Recently, with the boom of artificial intelligence (AI) algorithms, the EDA community is actively exploring AI for IC techniques for the design of advanced chips. Many studies have explored machine learning (ML) based techniques for cross-stage prediction tasks in the design flow to achieve faster design convergence. For example, Google published a paper in
Nature in 2021 entitled "A graph placement methodology for fast chip design", leveraging reinforcement learning (RL) to place macros in a chip design.

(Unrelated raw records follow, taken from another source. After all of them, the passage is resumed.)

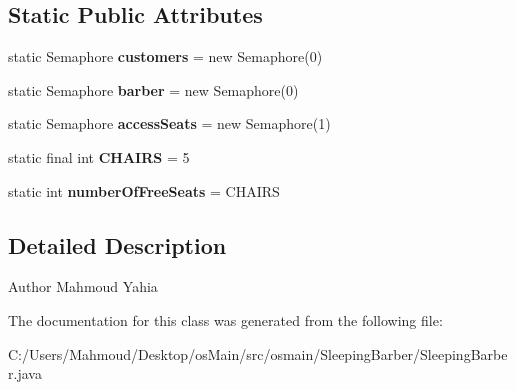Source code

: \subsection*{Static Public Attributes}
\begin{DoxyCompactItemize}
\item 
static Semaphore {\bfseries customers} = new Semaphore(0)\hypertarget{classosmain_1_1_sleeping_barber_1_1_sleeping_barber_a7b8a8b6b585d68fc47ba92c32fe16913}{}\label{classosmain_1_1_sleeping_barber_1_1_sleeping_barber_a7b8a8b6b585d68fc47ba92c32fe16913}

\item 
static Semaphore {\bfseries barber} = new Semaphore(0)\hypertarget{classosmain_1_1_sleeping_barber_1_1_sleeping_barber_a13ddfe1cd2398e81d3a049ac453f5b86}{}\label{classosmain_1_1_sleeping_barber_1_1_sleeping_barber_a13ddfe1cd2398e81d3a049ac453f5b86}

\item 
static Semaphore {\bfseries access\+Seats} = new Semaphore(1)\hypertarget{classosmain_1_1_sleeping_barber_1_1_sleeping_barber_ae4cee64fc4f34a6b5ee2b5fffbc2ff09}{}\label{classosmain_1_1_sleeping_barber_1_1_sleeping_barber_ae4cee64fc4f34a6b5ee2b5fffbc2ff09}

\item 
static final int {\bfseries C\+H\+A\+I\+RS} = 5\hypertarget{classosmain_1_1_sleeping_barber_1_1_sleeping_barber_a76747d7e779ab9435bfa7541efc558d4}{}\label{classosmain_1_1_sleeping_barber_1_1_sleeping_barber_a76747d7e779ab9435bfa7541efc558d4}

\item 
static int {\bfseries number\+Of\+Free\+Seats} = C\+H\+A\+I\+RS\hypertarget{classosmain_1_1_sleeping_barber_1_1_sleeping_barber_a46555ca23de5486601d06db755ae0ef7}{}\label{classosmain_1_1_sleeping_barber_1_1_sleeping_barber_a46555ca23de5486601d06db755ae0ef7}

\end{DoxyCompactItemize}


\subsection{Detailed Description}
\begin{DoxyAuthor}{Author}
Mahmoud Yahia 
\end{DoxyAuthor}


The documentation for this class was generated from the following file\+:\begin{DoxyCompactItemize}
\item 
C\+:/\+Users/\+Mahmoud/\+Desktop/os\+Main/src/osmain/\+Sleeping\+Barber/Sleeping\+Barber.\+java\end{DoxyCompactItemize}
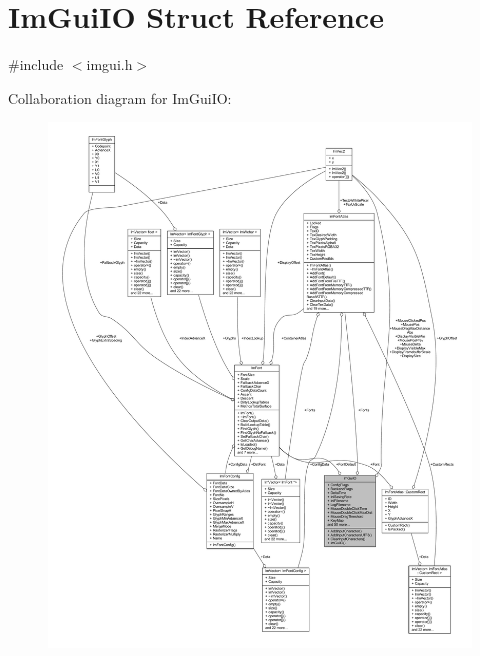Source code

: \hypertarget{struct_im_gui_i_o}{}\section{Im\+Gui\+IO Struct Reference}
\label{struct_im_gui_i_o}


{\ttfamily \#include $<$imgui.\+h$>$}



Collaboration diagram for Im\+Gui\+IO\+:
\nopagebreak
\begin{figure}[H]
\begin{center}
\leavevmode
\includegraphics[width=350pt]{struct_im_gui_i_o__coll__graph}
\end{center}
\end{figure}
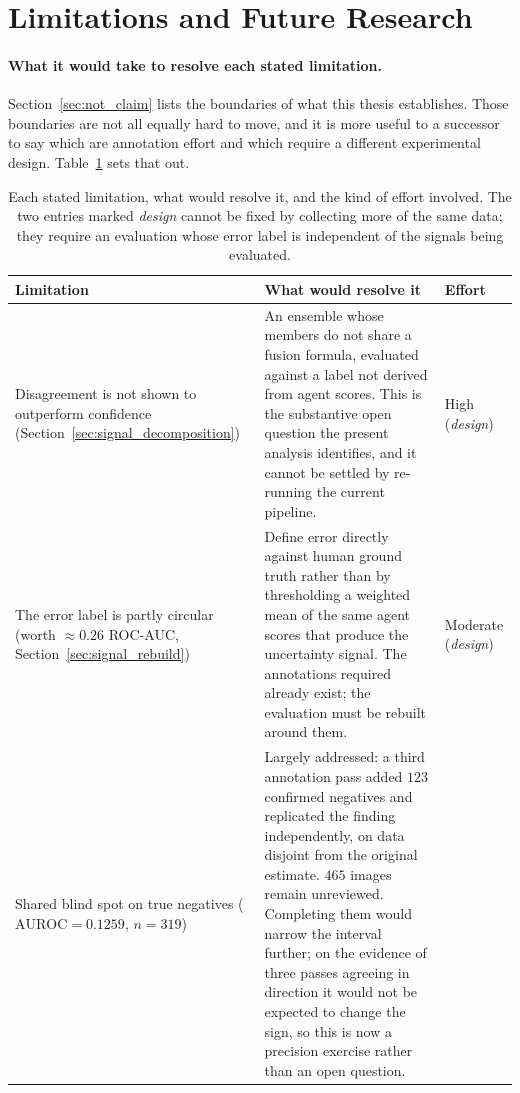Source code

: \documentclass[12pt,a4paper]{report}
\begin{document}
\section{Limitations and Future Research}
\label{sec:limitations}

\paragraph{What it would take to resolve each stated limitation.} Section~\ref{sec:not_claim} lists the boundaries of what this thesis establishes. Those boundaries are not all equally hard to move, and it is more useful to a successor to say which are annotation effort and which require a different experimental design. Table~\ref{tab:future_work} sets that out.

\begin{table}[!htbp]
\centering
\caption[Each stated limitation, what would resolve it, and the kind of]{Each stated limitation, what would resolve it, and the kind of effort involved. The two entries marked \emph{design} cannot be fixed by collecting more of the same data; they require an evaluation whose error label is independent of the signals being evaluated.}
\label{tab:future_work}
\small
\begin{tabular}{p{3.9cm} p{7.3cm} p{2.2cm}}
\toprule
\textbf{Limitation} & \textbf{What would resolve it} & \textbf{Effort} \\
\midrule
Disagreement is not shown to outperform confidence (Section~\ref{sec:signal_decomposition}) &
An ensemble whose members do not share a fusion formula, evaluated against a label not derived from agent scores. This is the substantive open question the present analysis identifies, and it cannot be settled by re-running the current pipeline. &
High (\emph{design}) \\
\addlinespace
The error label is partly circular (worth $\approx0.26$ ROC-AUC, Section~\ref{sec:signal_rebuild}) &
Define error directly against human ground truth rather than by thresholding a weighted mean of the same agent scores that produce the uncertainty signal. The annotations required already exist; the evaluation must be rebuilt around them. &
Moderate (\emph{design}) \\
\addlinespace
Shared blind spot on true negatives ($\text{AUROC}=0.1259$, $n=319$) &
Largely addressed: a third annotation pass added $123$ confirmed negatives and replicated the finding independently, on data disjoint from the original estimate. $465$ images remain unreviewed. Completing them would narrow the interval further; on the evidence of three passes agreeing in direction it would not be expected to change the sign, so this is now a precision exercise rather than an open question. &

\end{tabular}
\end{table}
\end{document}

The basic idea is to regard the chip layout as a Go board, while each macro as a stone. In this way, an RL agent can be pre-trained with 10,000 internal design samples and learn to place one macro at a time. By finetuning the agent on each design for around 6 hours, it can outperform the performance of conventional EDA tools on Google's TPU chips, and achieve better performance, power, and area (PPA).
Overall flow for data collection and feature extraction. Credit: Science China Press
To address this issue, the research group from Peking University has released the first open-source dataset, called CircuitNet, which is dedicated to AI for IC applications in VLSI CAD. The dataset consists of over 10K samples and 54 synthesized circuit netlists from six open-source RISC-V designs, provides holistic support for cross-stage prediction tasks, and supports tasks including routing congestion prediction, design rule check (DRC) violation prediction and IR drop prediction. The main characteristics of CircuitNet can be summarized as follows:
- Large scale: The dataset consists of more than 10K samples extracted from versatile runs of commercial EDA tools with commercial PDKs (currently in 28nm technology node, and will support 14nm technology soon).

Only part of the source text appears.